- REQUIREMENT
Repeat the whole listing exactly.

- DATA

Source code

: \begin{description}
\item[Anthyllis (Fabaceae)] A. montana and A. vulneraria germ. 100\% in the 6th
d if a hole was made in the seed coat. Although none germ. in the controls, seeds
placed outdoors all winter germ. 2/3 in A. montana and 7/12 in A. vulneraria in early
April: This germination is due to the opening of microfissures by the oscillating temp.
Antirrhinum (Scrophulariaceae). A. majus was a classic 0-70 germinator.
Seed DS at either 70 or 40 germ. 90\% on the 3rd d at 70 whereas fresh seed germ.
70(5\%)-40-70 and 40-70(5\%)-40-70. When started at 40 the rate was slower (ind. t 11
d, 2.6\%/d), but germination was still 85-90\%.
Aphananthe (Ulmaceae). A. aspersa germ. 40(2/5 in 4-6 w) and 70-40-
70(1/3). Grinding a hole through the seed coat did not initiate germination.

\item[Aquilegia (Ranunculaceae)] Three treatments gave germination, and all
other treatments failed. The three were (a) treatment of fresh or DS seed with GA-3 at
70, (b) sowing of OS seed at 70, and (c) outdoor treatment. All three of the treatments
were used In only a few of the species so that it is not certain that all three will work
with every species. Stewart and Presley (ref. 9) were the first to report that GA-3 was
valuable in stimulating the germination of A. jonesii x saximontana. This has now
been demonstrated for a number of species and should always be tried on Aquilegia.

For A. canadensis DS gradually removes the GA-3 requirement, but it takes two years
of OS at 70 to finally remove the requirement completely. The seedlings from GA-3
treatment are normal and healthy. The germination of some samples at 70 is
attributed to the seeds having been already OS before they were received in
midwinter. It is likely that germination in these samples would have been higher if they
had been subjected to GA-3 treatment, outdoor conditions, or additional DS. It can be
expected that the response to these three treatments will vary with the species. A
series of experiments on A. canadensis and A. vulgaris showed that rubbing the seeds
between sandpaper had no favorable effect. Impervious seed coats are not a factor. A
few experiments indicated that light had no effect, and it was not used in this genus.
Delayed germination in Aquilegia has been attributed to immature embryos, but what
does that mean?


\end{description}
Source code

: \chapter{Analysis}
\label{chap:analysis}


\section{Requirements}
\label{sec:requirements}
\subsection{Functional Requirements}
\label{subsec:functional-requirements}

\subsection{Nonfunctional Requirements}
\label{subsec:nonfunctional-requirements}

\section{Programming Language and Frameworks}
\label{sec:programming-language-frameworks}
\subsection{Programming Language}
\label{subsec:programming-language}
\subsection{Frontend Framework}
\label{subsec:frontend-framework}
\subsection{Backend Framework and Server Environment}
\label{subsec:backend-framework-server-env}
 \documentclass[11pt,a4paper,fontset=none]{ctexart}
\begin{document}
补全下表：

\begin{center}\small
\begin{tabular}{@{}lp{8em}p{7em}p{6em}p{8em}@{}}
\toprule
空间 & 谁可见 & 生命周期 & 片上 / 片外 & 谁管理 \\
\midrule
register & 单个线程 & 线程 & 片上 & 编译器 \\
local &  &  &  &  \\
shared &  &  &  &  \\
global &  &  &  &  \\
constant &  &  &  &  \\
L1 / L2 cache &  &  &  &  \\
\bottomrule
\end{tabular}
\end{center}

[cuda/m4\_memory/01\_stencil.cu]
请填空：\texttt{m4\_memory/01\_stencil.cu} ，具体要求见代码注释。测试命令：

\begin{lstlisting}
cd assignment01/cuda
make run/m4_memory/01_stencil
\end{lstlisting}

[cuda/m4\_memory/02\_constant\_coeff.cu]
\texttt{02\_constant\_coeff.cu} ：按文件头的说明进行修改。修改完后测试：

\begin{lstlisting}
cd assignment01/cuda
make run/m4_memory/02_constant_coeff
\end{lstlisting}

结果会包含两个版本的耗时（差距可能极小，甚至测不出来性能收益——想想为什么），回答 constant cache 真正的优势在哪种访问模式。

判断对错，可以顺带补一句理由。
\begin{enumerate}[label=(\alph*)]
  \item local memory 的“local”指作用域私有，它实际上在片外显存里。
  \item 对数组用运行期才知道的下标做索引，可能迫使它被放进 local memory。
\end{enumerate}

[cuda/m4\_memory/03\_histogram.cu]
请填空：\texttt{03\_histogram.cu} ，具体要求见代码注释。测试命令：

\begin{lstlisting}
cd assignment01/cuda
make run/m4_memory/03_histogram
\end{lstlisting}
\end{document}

- EXERCISE OUTPUT
Source code

: \begin{description}
\item[Anthyllis (Fabaceae)] A. montana and A. vulneraria germ. 100\% in the 6th
d if a hole was made in the seed coat. Although none germ. in the controls, seeds
placed outdoors all winter germ. 2/3 in A. montana and 7/12 in A. vulneraria in early
April: This germination is due to the opening of microfissures by the oscillating temp.
Antirrhinum (Scrophulariaceae). A. majus was a classic 0-70 germinator.
Seed DS at either 70 or 40 germ. 90\% on the 3rd d at 70 whereas fresh seed germ.
70(5\%)-40-70 and 40-70(5\%)-40-70. When started at 40 the rate was slower (ind. t 11
d, 2.6\%/d), but germination was still 85-90\%.
Aphananthe (Ulmaceae). A. aspersa germ. 40(2/5 in 4-6 w) and 70-40-
70(1/3). Grinding a hole through the seed coat did not initiate germination.

\item[Aquilegia (Ranunculaceae)] Three treatments gave germination, and all
other treatments failed. The three were (a) treatment of fresh or DS seed with GA-3 at
70, (b) sowing of OS seed at 70, and (c) outdoor treatment. All three of the treatments
were used In only a few of the species so that it is not certain that all three will work
with every species. Stewart and Presley (ref. 9) were the first to report that GA-3 was
valuable in stimulating the germination of A. jonesii x saximontana. This has now
been demonstrated for a number of species and should always be tried on Aquilegia.

For A. canadensis DS gradually removes the GA-3 requirement, but it takes two years
of OS at 70 to finally remove the requirement completely. The seedlings from GA-3
treatment are normal and healthy. The germination of some samples at 70 is
attributed to the seeds having been already OS before they were received in
midwinter. It is likely that germination in these samples would have been higher if they
had been subjected to GA-3 treatment, outdoor conditions, or additional DS. It can be
expected that the response to these three treatments will vary with the species. A
series of experiments on A. canadensis and A. vulgaris showed that rubbing the seeds
between sandpaper had no favorable effect. Impervious seed coats are not a factor. A
few experiments indicated that light had no effect, and it was not used in this genus.
Delayed germination in Aquilegia has been attributed to immature embryos, but what
does that mean?


\end{description}
Source code

: \chapter{Analysis}
\label{chap:analysis}


\section{Requirements}
\label{sec:requirements}
\subsection{Functional Requirements}
\label{subsec:functional-requirements}

\subsection{Nonfunctional Requirements}
\label{subsec:nonfunctional-requirements}

\section{Programming Language and Frameworks}
\label{sec:programming-language-frameworks}
\subsection{Programming Language}
\label{subsec:programming-language}
\subsection{Frontend Framework}
\label{subsec:frontend-framework}
\subsection{Backend Framework and Server Environment}
\label{subsec:backend-framework-server-env}
 \documentclass[11pt,a4paper,fontset=none]{ctexart}
\begin{document}
补全下表：

\begin{center}\small
\begin{tabular}{@{}lp{8em}p{7em}p{6em}p{8em}@{}}
\toprule
空间 & 谁可见 & 生命周期 & 片上 / 片外 & 谁管理 \\
\midrule
register & 单个线程 & 线程 & 片上 & 编译器 \\
local &  &  &  &  \\
shared &  &  &  &  \\
global &  &  &  &  \\
constant &  &  &  &  \\
L1 / L2 cache &  &  &  &  \\
\bottomrule
\end{tabular}
\end{center}

[cuda/m4\_memory/01\_stencil.cu]
请填空：\texttt{m4\_memory/01\_stencil.cu} ，具体要求见代码注释。测试命令：

\begin{lstlisting}
cd assignment01/cuda
make run/m4_memory/01_stencil
\end{lstlisting}

[cuda/m4\_memory/02\_constant\_coeff.cu]
\texttt{02\_constant\_coeff.cu} ：按文件头的说明进行修改。修改完后测试：

\begin{lstlisting}
cd assignment01/cuda
make run/m4_memory/02_constant_coeff
\end{lstlisting}

结果会包含两个版本的耗时（差距可能极小，甚至测不出来性能收益——想想为什么），回答 constant cache 真正的优势在哪种访问模式。

判断对错，可以顺带补一句理由。
\begin{enumerate}[label=(\alph*)]
  \item local memory 的“local”指作用域私有，它实际上在片外显存里。
  \item 对数组用运行期才知道的下标做索引，可能迫使它被放进 local memory。
\end{enumerate}

[cuda/m4\_memory/03\_histogram.cu]
请填空：\texttt{03\_histogram.cu} ，具体要求见代码注释。测试命令：

\begin{lstlisting}
cd assignment01/cuda
make run/m4_memory/03_histogram
\end{lstlisting}
\end{document}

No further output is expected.